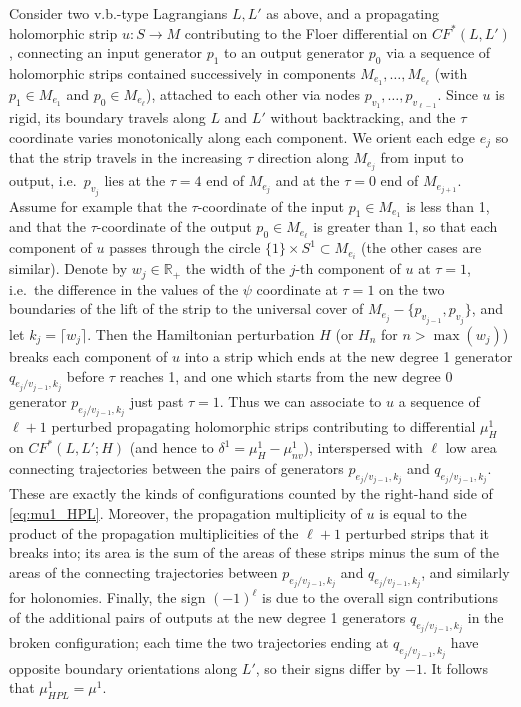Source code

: \documentclass[11pt,leqno]{amsart}
\numberwithin{equation}{section}
\def\R{\mathbb{R}}
\begin{document}
Consider two v.b.-type Lagrangians $L,L'$ as above, and a propagating
holomorphic strip $u:S\to M$ contributing to the Floer differential on
$CF^*(L,L')$, connecting an input generator $p_1$ to an output generator
$p_0$ via a sequence of holomorphic strips contained successively in components
$M_{e_1},\dots,M_{e_\ell}$ (with $p_1\in M_{e_1}$ and $p_0\in M_{e_\ell}$), 
attached to each other via nodes $p_{v_1},\dots,p_{v_{\ell-1}}$. 
Since $u$ is rigid, its boundary travels along $L$ and $L'$ without
backtracking, and the $\tau$ coordinate varies monotonically along each
component. We orient each edge $e_j$ so that the strip travels in the increasing
$\tau$ direction along $M_{e_j}$ from input to output, i.e.\ $p_{v_j}$ lies at the $\tau=4$
end of $M_{e_j}$ and at the $\tau=0$ end of $M_{e_{j+1}}$.  Assume for
example that the $\tau$-coordinate of the input $p_1\in M_{e_1}$ is less than
1, and that the $\tau$-coordinate of the output $p_0\in M_{e_\ell}$ is
greater than 1, so that each component of $u$ passes through the circle
$\{1\}\times S^1\subset M_{e_i}$ (the other cases are similar). Denote by
$w_j\in \R_+$ the width of the $j$-th component of $u$ at $\tau=1$, i.e.\ the
difference in the values of the $\psi$ coordinate at $\tau=1$ on the two
boundaries of the lift of the strip to the universal cover of
$M_{e_j}-\{p_{v_{j-1}},p_{v_j}\}$, and let $k_j=\lceil w_j \rceil$. Then the Hamiltonian perturbation $H$ (or
$H_n$ for $n>\max(w_j)$) breaks each component of $u$ into a strip which
ends at the new degree 1 generator $q_{e_j/v_{j-1},k_j}$ before $\tau$
reaches 1, and one which starts from the new degree 0 generator
$p_{e_j/v_{j-1},k_j}$ just past $\tau=1$. Thus we can associate to $u$ a
sequence of $\ell+1$ perturbed propagating holomorphic strips contributing to
differential $\mu^1_H$ on $CF^*(L,L';H)$ (and hence to
$\delta^1=\mu^1_H-\mu^1_{nv}$), interspersed with $\ell$ low area
connecting trajectories between the pairs of generators $p_{e_j/v_{j-1},k_j}$
and $q_{e_j/v_{j-1},k_j}$. These are exactly the kinds of configurations
counted by the right-hand side of \eqref{eq:mu1_HPL}. Moreover, the
propagation multiplicity of $u$ is equal to the product of the propagation
multiplicities of the $\ell+1$ perturbed strips that it breaks into; its
area is the sum of the areas of these strips minus the sum of the areas of
the connecting trajectories between $p_{e_j/v_{j-1},k_j}$ and
$q_{e_j/v_{j-1},k_j}$, and similarly for holonomies. Finally, the sign
$(-1)^\ell$ is due to the overall sign contributions of the additional pairs of outputs at 
the new degree 1 generators $q_{e_j/v_{j-1},k_j}$ in the broken
configuration; each time the two trajectories
ending at $q_{e_j/v_{j-1},k_j}$ have opposite boundary orientations along
$L'$, so their signs differ by $-1$. It follows that $\mu^1_{HPL}=\mu^1$.
\end{document}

------------------------------------

INSTRUCTIONS TO FOLLOW >> Would you set down each line of the data exactly, with no images included?

ANSWER BOX >>
Source code

: \documentclass[11pt,leqno]{amsart}
\numberwithin{equation}{section}
\def\R{\mathbb{R}}
\begin{document}
Consider two v.b.-type Lagrangians $L,L'$ as above, and a propagating
holomorphic strip $u:S\to M$ contributing to the Floer differential on
$CF^*(L,L')$, connecting an input generator $p_1$ to an output generator
$p_0$ via a sequence of holomorphic strips contained successively in components
$M_{e_1},\dots,M_{e_\ell}$ (with $p_1\in M_{e_1}$ and $p_0\in M_{e_\ell}$), 
attached to each other via nodes $p_{v_1},\dots,p_{v_{\ell-1}}$. 
Since $u$ is rigid, its boundary travels along $L$ and $L'$ without
backtracking, and the $\tau$ coordinate varies monotonically along each
component. We orient each edge $e_j$ so that the strip travels in the increasing
$\tau$ direction along $M_{e_j}$ from input to output, i.e.\ $p_{v_j}$ lies at the $\tau=4$
end of $M_{e_j}$ and at the $\tau=0$ end of $M_{e_{j+1}}$.  Assume for
example that the $\tau$-coordinate of the input $p_1\in M_{e_1}$ is less than
1, and that the $\tau$-coordinate of the output $p_0\in M_{e_\ell}$ is
greater than 1, so that each component of $u$ passes through the circle
$\{1\}\times S^1\subset M_{e_i}$ (the other cases are similar). Denote by
$w_j\in \R_+$ the width of the $j$-th component of $u$ at $\tau=1$, i.e.\ the
difference in the values of the $\psi$ coordinate at $\tau=1$ on the two
boundaries of the lift of the strip to the universal cover of
$M_{e_j}-\{p_{v_{j-1}},p_{v_j}\}$, and let $k_j=\lceil w_j \rceil$. Then the Hamiltonian perturbation $H$ (or
$H_n$ for $n>\max(w_j)$) breaks each component of $u$ into a strip which
ends at the new degree 1 generator $q_{e_j/v_{j-1},k_j}$ before $\tau$
reaches 1, and one which starts from the new degree 0 generator
$p_{e_j/v_{j-1},k_j}$ just past $\tau=1$. Thus we can associate to $u$ a
sequence of $\ell+1$ perturbed propagating holomorphic strips contributing to
differential $\mu^1_H$ on $CF^*(L,L';H)$ (and hence to
$\delta^1=\mu^1_H-\mu^1_{nv}$), interspersed with $\ell$ low area
connecting trajectories between the pairs of generators $p_{e_j/v_{j-1},k_j}$
and $q_{e_j/v_{j-1},k_j}$. These are exactly the kinds of configurations
counted by the right-hand side of \eqref{eq:mu1_HPL}. Moreover, the
propagation multiplicity of $u$ is equal to the product of the propagation
multiplicities of the $\ell+1$ perturbed strips that it breaks into; its
area is the sum of the areas of these strips minus the sum of the areas of
the connecting trajectories between $p_{e_j/v_{j-1},k_j}$ and
$q_{e_j/v_{j-1},k_j}$, and similarly for holonomies. Finally, the sign
$(-1)^\ell$ is due to the overall sign contributions of the additional pairs of outputs at 
the new degree 1 generators $q_{e_j/v_{j-1},k_j}$ in the broken
configuration; each time the two trajectories
ending at $q_{e_j/v_{j-1},k_j}$ have opposite boundary orientations along
$L'$, so their signs differ by $-1$. It follows that $\mu^1_{HPL}=\mu^1$.
\end{document}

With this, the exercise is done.